A/N: This was inspired by Jane and Maura's Twitter conversation about nacho cheese, stains, and the fact that a certain detective was down one vital article of clothing for a short period of time. Enjoy, my lovelies!
The blinds were closed. The lights were dimmed. The doors were locked. Though the air was unusually warm, a shiver ran down Jane's spine. I can't believe this is happening, she thought as she ran her hand slowly over a tense, bare stomach. I can't freaking believe this.
Never, in her wildest dreams, did she imagine she would find herself in a situation like this. So vulnerable. So exposed. Halfway through the work day, Jane Rizzoli was standing in the middle of Maura Isles' office. Shirtless.
And completely alone.
She glanced up at the clock on the wall and swore silently to herself. It had been ten minutes and the ME still wasn't back. With a huff, Jane faced the door leading to the autopsy room and leaned forward a little bit. "Maura?"

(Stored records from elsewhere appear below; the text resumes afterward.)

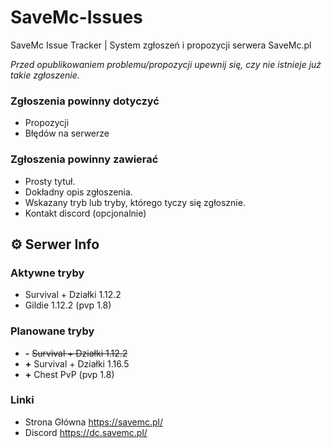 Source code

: # SaveMc-Issues
SaveMc Issue Tracker | System zgłoszeń i propozycji serwera SaveMc.pl

*Przed opublikowaniem problemu/propozycji upewnij się, czy nie istnieje już takie zgłoszenie.*

### Zgłoszenia powinny dotyczyć
- Propozycji
- Błędów na serwerze

### Zgłoszenia powinny zawierać
- Prosty tytuł.
- Dokładny opis zgłoszenia.
- Wskazany tryb lub tryby, którego tyczy się zgłosznie.
- Kontakt discord (opcjonalnie)

## ⚙️ Serwer Info
### Aktywne tryby
- Survival + Działki 1.12.2
- Gildie 1.12.2 (pvp 1.8)

### Planowane tryby
- **-** ~~Survival + Działki 1.12.2~~
- **+** Survival + Działki 1.16.5
- **+** Chest PvP (pvp 1.8)

### Linki
- Strona Główna https://savemc.pl/
- Discord https://dc.savemc.pl/
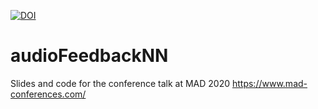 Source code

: [![DOI](https://zenodo.org/badge/273367882.svg)](https://zenodo.org/badge/latestdoi/273367882)
# audioFeedbackNN
Slides and code for the conference talk at MAD 2020
https://www.mad-conferences.com/
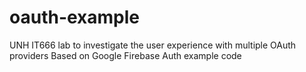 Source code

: # oauth-example

UNH IT666 lab to investigate the user experience with multiple OAuth providers
Based on Google Firebase Auth example code
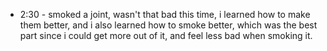 * 2:30 - smoked a joint, wasn't that bad this time, i learned how to make them better, and i also learned how to smoke better, which was the best part since i could get more out of it, and feel less bad when smoking it. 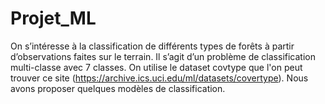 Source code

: # Projet_ML
On s’intéresse à la classification de différents types de forêts à partir d’observations faites sur le terrain. Il
s’agit d’un problème de classification multi-classe avec 7 classes. On utilise le dataset covtype que l'on peut trouver ce site (https://archive.ics.uci.edu/ml/datasets/covertype). Nous avons proposer quelques modèles de classification.
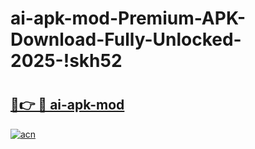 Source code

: # ai-apk-mod-Premium-APK-Download-Fully-Unlocked-2025-!skh52

# <h2><a href="https://43ockx.esa.edu.pl?title=ai-apk-mod&ref=skh52">🔗👉 🔴 ai-apk-mod</a></h2>

[![acn](https://github.com/user-attachments/assets/0f9c940e-d8b0-45ae-aac7-cd30a18b3e1c)](https://43ockx.esa.edu.pl?title=ai-apk-mod&ref=skh52)

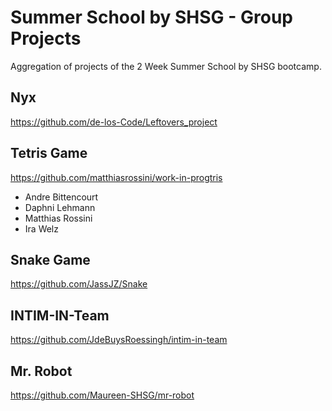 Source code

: # Summer School by SHSG - Group Projects
Aggregation of projects of the 2 Week Summer School by SHSG bootcamp.

## Nyx
https://github.com/de-los-Code/Leftovers_project


## Tetris Game
https://github.com/matthiasrossini/work-in-progtris
* Andre Bittencourt
* Daphni Lehmann
* Matthias Rossini
* Ira Welz

## Snake Game
https://github.com/JassJZ/Snake

## INTIM-IN-Team
https://github.com/JdeBuysRoessingh/intim-in-team

## Mr. Robot
https://github.com/Maureen-SHSG/mr-robot
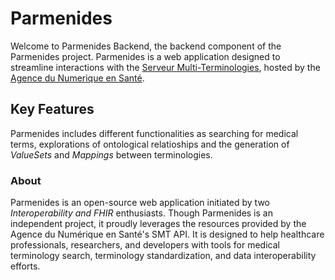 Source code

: # Parmenides

Welcome to Parmenides Backend, the backend component of the Parmenides project.
Parmenides is a web application designed to streamline interactions with the [Serveur Multi-Terminologies](https://smt.esante.gouv.fr/api-docs/), hosted by the [Agence du Numerique en Santé](https://esante.gouv.fr/).

## Key Features

Parmenides includes different functionalities as searching for medical terms, explorations of ontological relatioships and the generation of _ValueSets_ and _Mappings_ between terminologies.

### About

Parmenides is an open-source web application initiated by two _Interoperability and FHIR_ enthusiasts. Though Parmenides is an independent project, it proudly leverages the resources provided by the Agence du Numérique en Santé's SMT API.
It is designed to help healthcare professionals, researchers, and developers with tools for medical terminology search, terminology standardization, and data interoperability efforts.
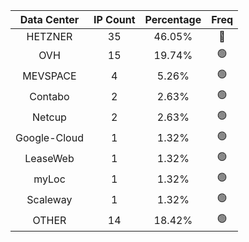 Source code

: | Data Center | IP Count | Percentage | Freq |
|:------------:|:--------:|:-----------:|:-----:|
| HETZNER | 35 | 46.05% | 🔴 |
| OVH | 15 | 19.74% | 🟢 |
| MEVSPACE | 4 | 5.26% | 🟢 |
| Contabo | 2 | 2.63% | 🟢 |
| Netcup | 2 | 2.63% | 🟢 |
| Google-Cloud | 1 | 1.32% | 🟢 |
| LeaseWeb | 1 | 1.32% | 🟢 |
| myLoc | 1 | 1.32% | 🟢 |
| Scaleway | 1 | 1.32% | 🟢 |
| OTHER | 14 | 18.42% | 🟢 | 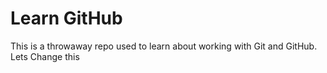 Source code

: # Learn GitHub

This is a throwaway repo used to learn about working with Git and GitHub.
Lets Change this
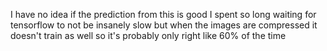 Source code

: I have no idea if the prediction from this is good I spent so long waiting for tensorflow to not be insanely slow but when the images are compressed it doesn't train as well so it's probably only right like 60% of the time 
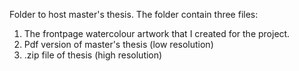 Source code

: Folder to host master's thesis. The folder contain three files: 

1) The frontpage watercolour artwork that I created for the project. 
2) Pdf version of master's thesis (low resolution)
3) .zip file of thesis (high resolution) 
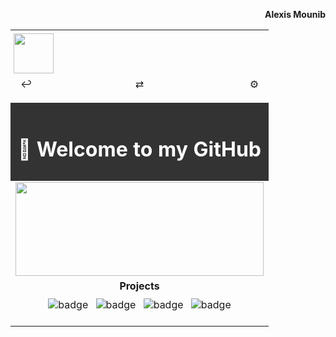 <!-- Prénom à droite hors de la table -->
<p align="right"><b>Alexis Mounib</b></p>

<!-- Table principale pleine largeur possible -->
<table align="center" width="100%"">

  <!-- Icon en haut à gauche -->
  <tr>
    <td colspan="3" align="left" style="padding:5px;">
      <img src="https://raw.githubusercontent.com/zoyern/badges/main/icon.gif" height="64">
    </td>
  </tr>

  <!-- Ligne des 3 boutons, colonnes égales -->
  <tr>
    <td align="left" width="33%">
      <span style="
        padding: 4px 8px;
        border-radius: 2px;
        width: 60px;
        height: 30px;
        text-align: center;
      ">↩</span>
    </td>
    <td align="center" width="33%">
      <span style="
        padding: 4px 8px;
        border-radius: 2px;
        width: 60px;
        height: 30px;
        text-align: center;
      ">⇄</span>
    </td>
    <td align="right" width="33%">
      <span style="
        padding: 4px 8px;
        border-radius: 2px;
        width: 60px;
        height: 30px;
        text-align: center;
      ">⚙</span>
    </td>
  </tr>

  <!-- Séparateur full width -->
  <tr>
    <td colspan="3">
      <img src="https://raw.githubusercontent.com/zoyern/badges/main/sep.gif" width="100%" height="10">
    </td>
  </tr>

  <!-- Welcome message -->
  <tr>
    <td colspan="3" align="center" bgcolor="#333" style="color: #fff; font-weight: bold; padding: 10px;">
      <h1>👋 Welcome to my GitHub </h1>
    </td>
  </tr>

  <!-- Banner GIF -->
  <tr>
    <td colspan="3">
      <img src="https://raw.githubusercontent.com/zoyern/badges/main/banner.gif" width="100%" height="150px">
    </td>
  </tr>

<!-- Projects -->
<tr>
    <td align="center" colspan="3" width="100%">
      <b>Projects</b>
    </td>
</tr>
<tr>
  <td align="center" colspan="3" width="100%">
<div align="center">
  <a href="https://github.com/zoyern/42_school_projects" style="display:inline-block;margin:4px;text-decoration:none;">
    <img src="https://raw.githubusercontent.com/zoyern/badges/main/42_school_projects_commits.svg?v=3" alt="badge">
  </a>
  <a href="https://github.com/zoyern/42_school_projects" style="display:inline-block;margin:4px;text-decoration:none;">
    <img src="https://raw.githubusercontent.com/zoyern/badges/main/42_school_projects_commits.svg?v=3" alt="badge">
  </a>
  <a href="https://github.com/zoyern/42_school_projects" style="display:inline-block;margin:4px;text-decoration:none;">
    <img src="https://raw.githubusercontent.com/zoyern/badges/main/42_school_projects_commits.svg?v=3" alt="badge">
  </a>
  <a href="https://github.com/zoyern/42_school_projects" style="display:inline-block;margin:4px;text-decoration:none;">
    <img src="https://raw.githubusercontent.com/zoyern/badges/main/42_school_projects_commits.svg?v=3" alt="badge">
  </a>
</div>
  </td>
</tr>

  <tr>
    <td colspan="3">
      <img src="https://raw.githubusercontent.com/zoyern/badges/main/sep.gif" width="100%" height="10">
    </td>
  </tr>


</table>
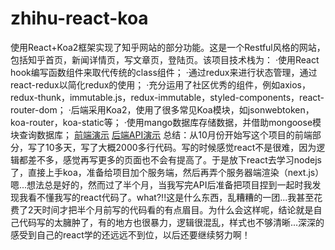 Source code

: # zhihu-react-koa
使用React+Koa2框架实现了知乎网站的部分功能。这是一个Restful风格的网站，包括知乎首页，新闻详情页，写文章页，登陆页。该项目技术栈为：
·使用React hook编写函数组件来取代传统的class组件；
·通过redux来进行状态管理，通过react-redux以简化redux的使用；
·充分运用了社区优秀的组件，例如axios，redux-thunk，immutable.js，redux-immutable，styled-components，react-router-dom；
·后端采用Koa2，使用了很多常见Koa模块，如jsonwebtoken，koa-router，koa-static等；
·使用mango数据库存储数据，并借助mongoose模块查询数据库；
[前端演示](https://github.com/qzuser/zhihu-react-koa/blob/master/zhihu.gif)
[后端API演示](https://github.com/qzuser/zhihu-react-koa/blob/master/api.gif)
总结：从10月份开始写这个项目的前端部分，写了10多天，写了大概2000多行代码。写的时候感觉react不是很难，因为逻辑都差不多，感觉再写更多的页面也不会有提高了。于是放下react去学习nodejs了，直接上手koa，准备给项目加个服务端，然后再弄个服务器端渲染（next.js）嗯...想法总是好的，然而过了半个月，当我写完API后准备把项目捏到一起时我发现我看不懂我写的react代码了。what?!!这是什么东西，乱糟糟的一团...我甚至花费了2天时间才把半个月前写的代码看的有点眉目。为什么会这样呢，结论就是自己代码写的太臃肿了，有的地方也很暴力，逻辑很混乱，样式也不够清晰...深深的感受到自己的react学的还远远不到位，以后还要继续努力啊！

No answer. Jane crossed her arms over her chest, rubbing her bare skin gently. She didn't want to yell much louder than that, lest one of the lab techs heard her and came to investigate. Inching towards the door, Jane ducked her head to see through the blinds.
"Maur?"
Again, nothing. A low growl sounded in the detective's throat. God dammit. Using her fingers, she pushed the plastic slats over the window apart and peered into the autopsy room. Where the hell are you?
Maura came into view, walking out of one of the labs with a piece of paper in her hand. Jane let the blinds snap shut again with a frustrated sigh and took a step backwards, folding her arms angrily. When the blonde doctor finally unlocked the door and came inside, she found herself face-to-face with an incredibly put out Jane.
"Well?"
Maybe it was because she ignored most of Jane's sarcasm, and was oblivious to the rest. Maybe there was a serious flaw on her emotional radar today. Either way, for some reason, the detective's annoyance didn't register with Maura. She raised her eyebrows and gestured towards the paper. "Results of the test on the cheese stain."
Jane watched her friend move to sit behind the desk and fumed silently. She waited for the doctor to say more, but Maura seemed to be busy checking things off on the paper. Angrily, the detective barked out, "And?"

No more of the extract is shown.